**Problem requirements:** Restate word for word the lines of the entries below, starting with the line that holds "这些端口都是可以被Cloud" and ending with the line that holds "from multiple sources.", and no others.

Saved data entries:
Segment Open

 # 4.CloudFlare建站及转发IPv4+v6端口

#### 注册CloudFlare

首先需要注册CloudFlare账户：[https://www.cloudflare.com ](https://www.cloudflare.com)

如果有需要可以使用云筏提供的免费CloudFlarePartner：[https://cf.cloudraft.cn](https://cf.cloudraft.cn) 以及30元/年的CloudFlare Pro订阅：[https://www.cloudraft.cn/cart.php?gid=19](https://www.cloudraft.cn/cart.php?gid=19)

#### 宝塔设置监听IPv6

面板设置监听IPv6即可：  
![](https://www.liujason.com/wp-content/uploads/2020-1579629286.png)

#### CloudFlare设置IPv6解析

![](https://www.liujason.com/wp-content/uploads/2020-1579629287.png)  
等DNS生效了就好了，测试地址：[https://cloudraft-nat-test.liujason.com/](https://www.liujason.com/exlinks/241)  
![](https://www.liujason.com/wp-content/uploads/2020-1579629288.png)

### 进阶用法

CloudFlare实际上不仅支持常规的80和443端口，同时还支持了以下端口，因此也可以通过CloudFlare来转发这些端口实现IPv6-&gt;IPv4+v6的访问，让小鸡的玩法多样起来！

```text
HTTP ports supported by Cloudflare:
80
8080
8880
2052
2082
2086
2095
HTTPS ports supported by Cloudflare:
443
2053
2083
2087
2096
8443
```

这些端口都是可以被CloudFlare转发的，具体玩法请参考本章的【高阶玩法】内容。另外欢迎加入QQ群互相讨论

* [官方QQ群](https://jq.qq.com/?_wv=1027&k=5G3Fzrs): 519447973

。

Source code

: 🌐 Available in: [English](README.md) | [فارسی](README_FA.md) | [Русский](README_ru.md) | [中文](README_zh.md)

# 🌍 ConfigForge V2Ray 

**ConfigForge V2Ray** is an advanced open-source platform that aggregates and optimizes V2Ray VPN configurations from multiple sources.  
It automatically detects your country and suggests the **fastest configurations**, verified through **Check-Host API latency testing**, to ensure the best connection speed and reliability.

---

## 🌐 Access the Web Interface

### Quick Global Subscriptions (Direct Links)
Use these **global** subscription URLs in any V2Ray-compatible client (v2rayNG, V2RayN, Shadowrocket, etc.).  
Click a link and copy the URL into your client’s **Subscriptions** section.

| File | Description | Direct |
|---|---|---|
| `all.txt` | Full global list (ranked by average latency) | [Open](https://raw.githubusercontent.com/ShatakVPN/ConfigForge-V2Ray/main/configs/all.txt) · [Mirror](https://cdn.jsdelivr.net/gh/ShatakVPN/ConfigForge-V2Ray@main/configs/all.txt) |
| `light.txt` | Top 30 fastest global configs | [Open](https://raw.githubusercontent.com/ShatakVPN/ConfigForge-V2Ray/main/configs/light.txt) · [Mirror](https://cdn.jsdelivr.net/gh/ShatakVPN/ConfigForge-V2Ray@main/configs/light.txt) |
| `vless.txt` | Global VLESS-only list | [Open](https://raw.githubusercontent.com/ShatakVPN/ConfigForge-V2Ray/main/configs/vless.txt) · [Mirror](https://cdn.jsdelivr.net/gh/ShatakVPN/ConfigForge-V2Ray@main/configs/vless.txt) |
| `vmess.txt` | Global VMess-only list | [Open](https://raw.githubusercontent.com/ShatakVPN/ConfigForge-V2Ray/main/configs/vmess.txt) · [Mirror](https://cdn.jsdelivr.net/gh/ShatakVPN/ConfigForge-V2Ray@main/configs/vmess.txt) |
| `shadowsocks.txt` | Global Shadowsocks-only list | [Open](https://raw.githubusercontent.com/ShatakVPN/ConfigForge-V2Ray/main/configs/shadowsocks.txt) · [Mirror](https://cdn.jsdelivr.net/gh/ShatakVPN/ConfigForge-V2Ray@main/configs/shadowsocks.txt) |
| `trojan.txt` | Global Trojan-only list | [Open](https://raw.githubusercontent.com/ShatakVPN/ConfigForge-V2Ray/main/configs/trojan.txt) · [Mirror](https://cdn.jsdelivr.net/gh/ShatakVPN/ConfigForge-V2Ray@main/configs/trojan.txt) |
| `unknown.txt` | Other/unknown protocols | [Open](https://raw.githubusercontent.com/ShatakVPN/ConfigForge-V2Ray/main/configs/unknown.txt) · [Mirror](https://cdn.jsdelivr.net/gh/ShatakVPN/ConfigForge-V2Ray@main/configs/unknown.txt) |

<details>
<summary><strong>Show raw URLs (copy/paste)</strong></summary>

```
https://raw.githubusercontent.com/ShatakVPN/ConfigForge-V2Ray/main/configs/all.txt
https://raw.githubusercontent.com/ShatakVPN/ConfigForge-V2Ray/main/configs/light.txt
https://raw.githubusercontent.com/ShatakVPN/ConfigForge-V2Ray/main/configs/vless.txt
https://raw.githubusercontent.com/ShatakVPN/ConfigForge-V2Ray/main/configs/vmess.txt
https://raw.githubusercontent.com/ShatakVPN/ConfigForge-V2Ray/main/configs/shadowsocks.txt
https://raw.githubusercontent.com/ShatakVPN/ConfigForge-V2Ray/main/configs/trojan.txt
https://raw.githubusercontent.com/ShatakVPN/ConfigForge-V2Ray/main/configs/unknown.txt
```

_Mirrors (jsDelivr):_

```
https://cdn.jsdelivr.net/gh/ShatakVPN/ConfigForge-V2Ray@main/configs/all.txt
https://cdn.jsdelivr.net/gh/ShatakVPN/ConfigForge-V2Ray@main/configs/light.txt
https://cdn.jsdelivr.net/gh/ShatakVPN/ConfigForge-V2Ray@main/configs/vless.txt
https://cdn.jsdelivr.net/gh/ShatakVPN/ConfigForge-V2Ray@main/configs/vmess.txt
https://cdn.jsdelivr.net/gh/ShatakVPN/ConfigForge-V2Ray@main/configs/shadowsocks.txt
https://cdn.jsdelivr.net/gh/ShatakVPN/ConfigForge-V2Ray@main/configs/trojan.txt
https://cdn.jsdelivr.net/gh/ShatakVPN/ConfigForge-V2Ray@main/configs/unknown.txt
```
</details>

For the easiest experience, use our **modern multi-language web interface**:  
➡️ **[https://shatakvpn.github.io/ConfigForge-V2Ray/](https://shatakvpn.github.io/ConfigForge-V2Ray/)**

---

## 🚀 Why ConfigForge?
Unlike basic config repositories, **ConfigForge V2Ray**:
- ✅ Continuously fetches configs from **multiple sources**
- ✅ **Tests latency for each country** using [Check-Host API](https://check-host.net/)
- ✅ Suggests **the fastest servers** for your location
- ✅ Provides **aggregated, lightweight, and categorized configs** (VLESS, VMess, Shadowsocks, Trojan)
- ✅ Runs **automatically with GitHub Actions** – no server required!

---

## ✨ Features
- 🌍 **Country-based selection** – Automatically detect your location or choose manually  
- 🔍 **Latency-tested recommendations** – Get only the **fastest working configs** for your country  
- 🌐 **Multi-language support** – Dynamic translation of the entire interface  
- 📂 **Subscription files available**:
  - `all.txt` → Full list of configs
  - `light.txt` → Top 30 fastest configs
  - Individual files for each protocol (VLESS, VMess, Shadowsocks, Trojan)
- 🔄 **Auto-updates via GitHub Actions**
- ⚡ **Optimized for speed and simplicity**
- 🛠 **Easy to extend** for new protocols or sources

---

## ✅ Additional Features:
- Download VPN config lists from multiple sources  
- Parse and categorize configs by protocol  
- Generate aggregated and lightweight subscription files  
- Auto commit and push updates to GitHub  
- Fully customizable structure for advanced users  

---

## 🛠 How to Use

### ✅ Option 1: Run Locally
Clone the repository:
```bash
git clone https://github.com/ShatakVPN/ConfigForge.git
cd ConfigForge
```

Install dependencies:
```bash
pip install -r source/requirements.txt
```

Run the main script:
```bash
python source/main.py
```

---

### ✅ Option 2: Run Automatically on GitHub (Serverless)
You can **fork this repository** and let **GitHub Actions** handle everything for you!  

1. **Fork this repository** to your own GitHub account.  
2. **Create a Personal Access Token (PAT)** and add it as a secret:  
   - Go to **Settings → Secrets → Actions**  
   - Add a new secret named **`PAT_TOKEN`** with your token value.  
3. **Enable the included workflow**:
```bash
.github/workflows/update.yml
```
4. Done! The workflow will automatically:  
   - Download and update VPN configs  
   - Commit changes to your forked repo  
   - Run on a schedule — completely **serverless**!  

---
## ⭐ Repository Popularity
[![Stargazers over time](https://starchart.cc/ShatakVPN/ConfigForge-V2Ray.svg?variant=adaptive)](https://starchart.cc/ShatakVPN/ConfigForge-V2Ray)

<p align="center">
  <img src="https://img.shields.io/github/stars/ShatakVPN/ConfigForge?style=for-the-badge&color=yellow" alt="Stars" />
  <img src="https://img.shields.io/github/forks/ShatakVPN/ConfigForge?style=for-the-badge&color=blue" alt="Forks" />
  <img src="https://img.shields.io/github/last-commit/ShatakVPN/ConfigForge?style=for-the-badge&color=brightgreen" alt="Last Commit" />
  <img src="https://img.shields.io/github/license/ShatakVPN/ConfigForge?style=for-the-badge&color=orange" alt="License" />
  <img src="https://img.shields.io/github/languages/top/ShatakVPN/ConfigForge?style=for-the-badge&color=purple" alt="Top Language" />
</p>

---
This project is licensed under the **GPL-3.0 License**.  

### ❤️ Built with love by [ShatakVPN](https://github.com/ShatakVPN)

Segment Closed

**Answer area:**
这些端口都是可以被CloudFlare转发的，具体玩法请参考本章的【高阶玩法】内容。另外欢迎加入QQ群互相讨论

* [官方QQ群](https://jq.qq.com/?_wv=1027&k=5G3Fzrs): 519447973

。

Source code

: 🌐 Available in: [English](README.md) | [فارسی](README_FA.md) | [Русский](README_ru.md) | [中文](README_zh.md)

# 🌍 ConfigForge V2Ray 

**ConfigForge V2Ray** is an advanced open-source platform that aggregates and optimizes V2Ray VPN configurations from multiple sources.  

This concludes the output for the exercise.